*** Opening of GIVEN RECORDS ***

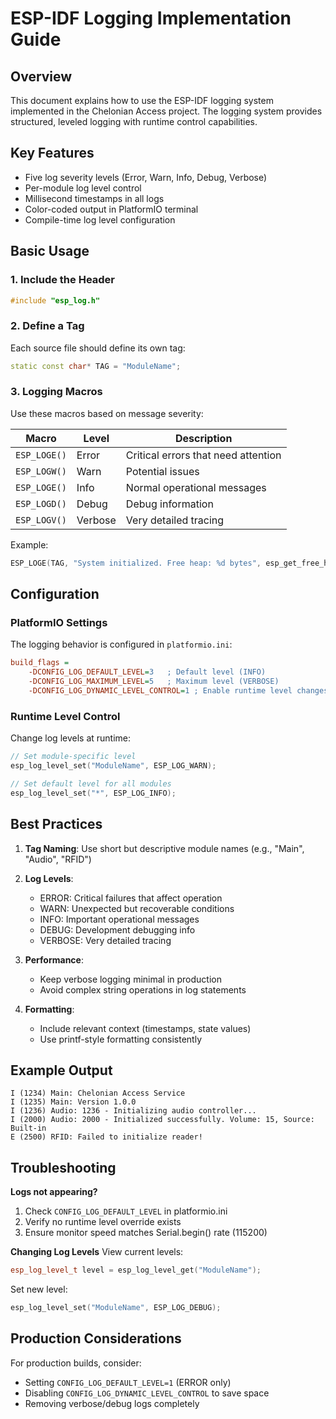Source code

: # ESP-IDF Logging Implementation Guide

## Overview
This document explains how to use the ESP-IDF logging system implemented in the Chelonian Access project. The logging system provides structured, leveled logging with runtime control capabilities.

## Key Features
- Five log severity levels (Error, Warn, Info, Debug, Verbose)
- Per-module log level control
- Millisecond timestamps in all logs
- Color-coded output in PlatformIO terminal
- Compile-time log level configuration

## Basic Usage

### 1. Include the Header
```cpp
#include "esp_log.h"
```

### 2. Define a Tag
Each source file should define its own tag:
```cpp
static const char* TAG = "ModuleName";
```

### 3. Logging Macros
Use these macros based on message severity:

| Macro        | Level  | Description                          |
|--------------|--------|--------------------------------------|
| `ESP_LOGE()` | Error  | Critical errors that need attention  |
| `ESP_LOGW()` | Warn   | Potential issues                     |
| `ESP_LOGE()` | Info   | Normal operational messages          |
| `ESP_LOGD()` | Debug  | Debug information                    |
| `ESP_LOGV()` | Verbose| Very detailed tracing                |

Example:
```cpp
ESP_LOGE(TAG, "System initialized. Free heap: %d bytes", esp_get_free_heap_size());
```

## Configuration

### PlatformIO Settings
The logging behavior is configured in `platformio.ini`:

```ini
build_flags =
    -DCONFIG_LOG_DEFAULT_LEVEL=3   ; Default level (INFO)
    -DCONFIG_LOG_MAXIMUM_LEVEL=5   ; Maximum level (VERBOSE)
    -DCONFIG_LOG_DYNAMIC_LEVEL_CONTROL=1 ; Enable runtime level changes
```

### Runtime Level Control
Change log levels at runtime:
```cpp
// Set module-specific level
esp_log_level_set("ModuleName", ESP_LOG_WARN);

// Set default level for all modules
esp_log_level_set("*", ESP_LOG_INFO);
```

## Best Practices

1. **Tag Naming**: Use short but descriptive module names (e.g., "Main", "Audio", "RFID")

2. **Log Levels**:
   - ERROR: Critical failures that affect operation
   - WARN: Unexpected but recoverable conditions
   - INFO: Important operational messages
   - DEBUG: Development debugging info
   - VERBOSE: Very detailed tracing

3. **Performance**:
   - Keep verbose logging minimal in production
   - Avoid complex string operations in log statements

4. **Formatting**:
   - Include relevant context (timestamps, state values)
   - Use printf-style formatting consistently

## Example Output
```
I (1234) Main: Chelonian Access Service
I (1235) Main: Version 1.0.0
I (1236) Audio: 1236 - Initializing audio controller...
I (2000) Audio: 2000 - Initialized successfully. Volume: 15, Source: Built-in
E (2500) RFID: Failed to initialize reader!
```

## Troubleshooting

**Logs not appearing?**
1. Check `CONFIG_LOG_DEFAULT_LEVEL` in platformio.ini
2. Verify no runtime level override exists
3. Ensure monitor speed matches Serial.begin() rate (115200)

**Changing Log Levels**
View current levels:
```cpp
esp_log_level_t level = esp_log_level_get("ModuleName");
```

Set new level:
```cpp
esp_log_level_set("ModuleName", ESP_LOG_DEBUG);
```

## Production Considerations
For production builds, consider:
- Setting `CONFIG_LOG_DEFAULT_LEVEL=1` (ERROR only)
- Disabling `CONFIG_LOG_DYNAMIC_LEVEL_CONTROL` to save space
- Removing verbose/debug logs completely
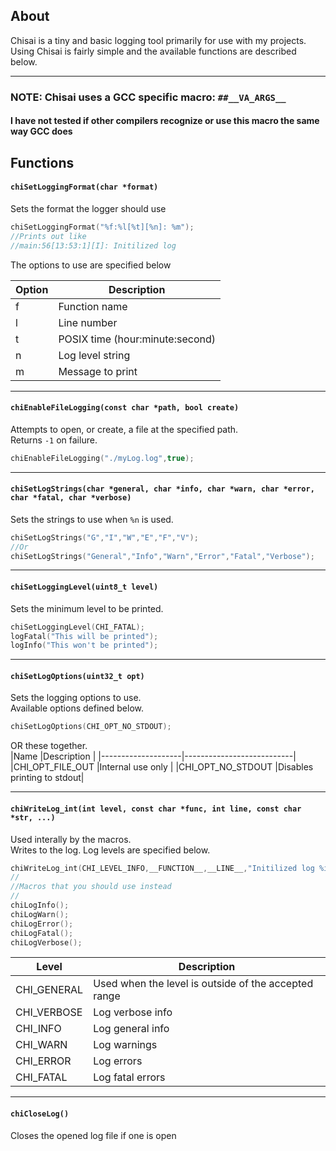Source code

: ## About
Chisai is a tiny and basic logging tool primarily for use with my projects.  
Using Chisai is fairly simple and the available functions are described below.
  
---
### NOTE: Chisai uses a GCC specific macro: `##__VA_ARGS__`
#### I have not tested if other compilers recognize or use this macro the same way GCC does   

## Functions

#### `chiSetLoggingFormat(char *format)`
Sets the format the logger should use
```c
chiSetLoggingFormat("%f:%l[%t][%n]: %m");
//Prints out like
//main:56[13:53:1][I]: Initilized log
```
The options to use are specified below

|Option|Description                    |
|------|-------------------------------|
|f     |Function name                  |
|l     |Line number                    |
|t     |POSIX time (hour:minute:second)|
|n     |Log level string               |
|m     |Message to print               |

---

#### `chiEnableFileLogging(const char *path, bool create)`
Attempts to open, or create, a file at the specified path.  
Returns `-1` on failure.  
```c
chiEnableFileLogging("./myLog.log",true);
```

---

#### `chiSetLogStrings(char *general, char *info, char *warn, char *error, char *fatal, char *verbose)`
Sets the strings to use when `%n` is used.  
```c
chiSetLogStrings("G","I","W","E","F","V");
//Or
chiSetLogStrings("General","Info","Warn","Error","Fatal","Verbose");
```

---

#### `chiSetLoggingLevel(uint8_t level)`  
Sets the minimum level to be printed.  
```c
chiSetLoggingLevel(CHI_FATAL);
logFatal("This will be printed");
logInfo("This won't be printed");
```

---

#### `chiSetLogOptions(uint32_t opt)`
Sets the logging options to use.  
Available options defined below.  
```c
chiSetLogOptions(CHI_OPT_NO_STDOUT);
```
OR these together.  
|Name                |Description                |
|--------------------|---------------------------|
|CHI_OPT_FILE_OUT    |Internal use only          |
|CHI_OPT_NO_STDOUT   |Disables printing to stdout|

---

#### `chiWriteLog_int(int level, const char *func, int line, const char *str, ...)`
Used interally by the macros.  
Writes to the log.
Log levels are specified below.  
```c
chiWriteLog_int(CHI_LEVEL_INFO,__FUNCTION__,__LINE__,"Initilized log %i\n",0);
//
//Macros that you should use instead
//
chiLogInfo();
chiLogWarn();
chiLogError();
chiLogFatal();
chiLogVerbose();
```

|Level         |Description                                         |
|--------------|----------------------------------------------------|
|CHI_GENERAL   |Used when the level is outside of the accepted range|
|CHI_VERBOSE   |Log verbose info                                    |
|CHI_INFO      |Log general info                                    |
|CHI_WARN      |Log warnings                                        |
|CHI_ERROR     |Log errors                                          |
|CHI_FATAL     |Log fatal errors                                    |

---

#### `chiCloseLog()`
Closes the opened log file if one is open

*** Close of GIVEN RECORDS ***

◆ INSTRUCTIONS FOR THE TASK ◆
Pictures do not belong in the answer. Return the lines above starting at the one with "Change log levels" and ending at the one with "The options to use are specified below", both kept, exactly.

◆ THE ANSWER ◆
Change log levels at runtime:
```cpp
// Set module-specific level
esp_log_level_set("ModuleName", ESP_LOG_WARN);

// Set default level for all modules
esp_log_level_set("*", ESP_LOG_INFO);
```

## Best Practices

1. **Tag Naming**: Use short but descriptive module names (e.g., "Main", "Audio", "RFID")

2. **Log Levels**:
   - ERROR: Critical failures that affect operation
   - WARN: Unexpected but recoverable conditions
   - INFO: Important operational messages
   - DEBUG: Development debugging info
   - VERBOSE: Very detailed tracing

3. **Performance**:
   - Keep verbose logging minimal in production
   - Avoid complex string operations in log statements

4. **Formatting**:
   - Include relevant context (timestamps, state values)
   - Use printf-style formatting consistently

## Example Output
```
I (1234) Main: Chelonian Access Service
I (1235) Main: Version 1.0.0
I (1236) Audio: 1236 - Initializing audio controller...
I (2000) Audio: 2000 - Initialized successfully. Volume: 15, Source: Built-in
E (2500) RFID: Failed to initialize reader!
```

## Troubleshooting

**Logs not appearing?**
1. Check `CONFIG_LOG_DEFAULT_LEVEL` in platformio.ini
2. Verify no runtime level override exists
3. Ensure monitor speed matches Serial.begin() rate (115200)

**Changing Log Levels**
View current levels:
```cpp
esp_log_level_t level = esp_log_level_get("ModuleName");
```

Set new level:
```cpp
esp_log_level_set("ModuleName", ESP_LOG_DEBUG);
```

## Production Considerations
For production builds, consider:
- Setting `CONFIG_LOG_DEFAULT_LEVEL=1` (ERROR only)
- Disabling `CONFIG_LOG_DYNAMIC_LEVEL_CONTROL` to save space
- Removing verbose/debug logs completely
Source code

: ## About
Chisai is a tiny and basic logging tool primarily for use with my projects.  
Using Chisai is fairly simple and the available functions are described below.
  
---
### NOTE: Chisai uses a GCC specific macro: `##__VA_ARGS__`
#### I have not tested if other compilers recognize or use this macro the same way GCC does   

## Functions

#### `chiSetLoggingFormat(char *format)`
Sets the format the logger should use
```c
chiSetLoggingFormat("%f:%l[%t][%n]: %m");
//Prints out like
//main:56[13:53:1][I]: Initilized log
```
The options to use are specified below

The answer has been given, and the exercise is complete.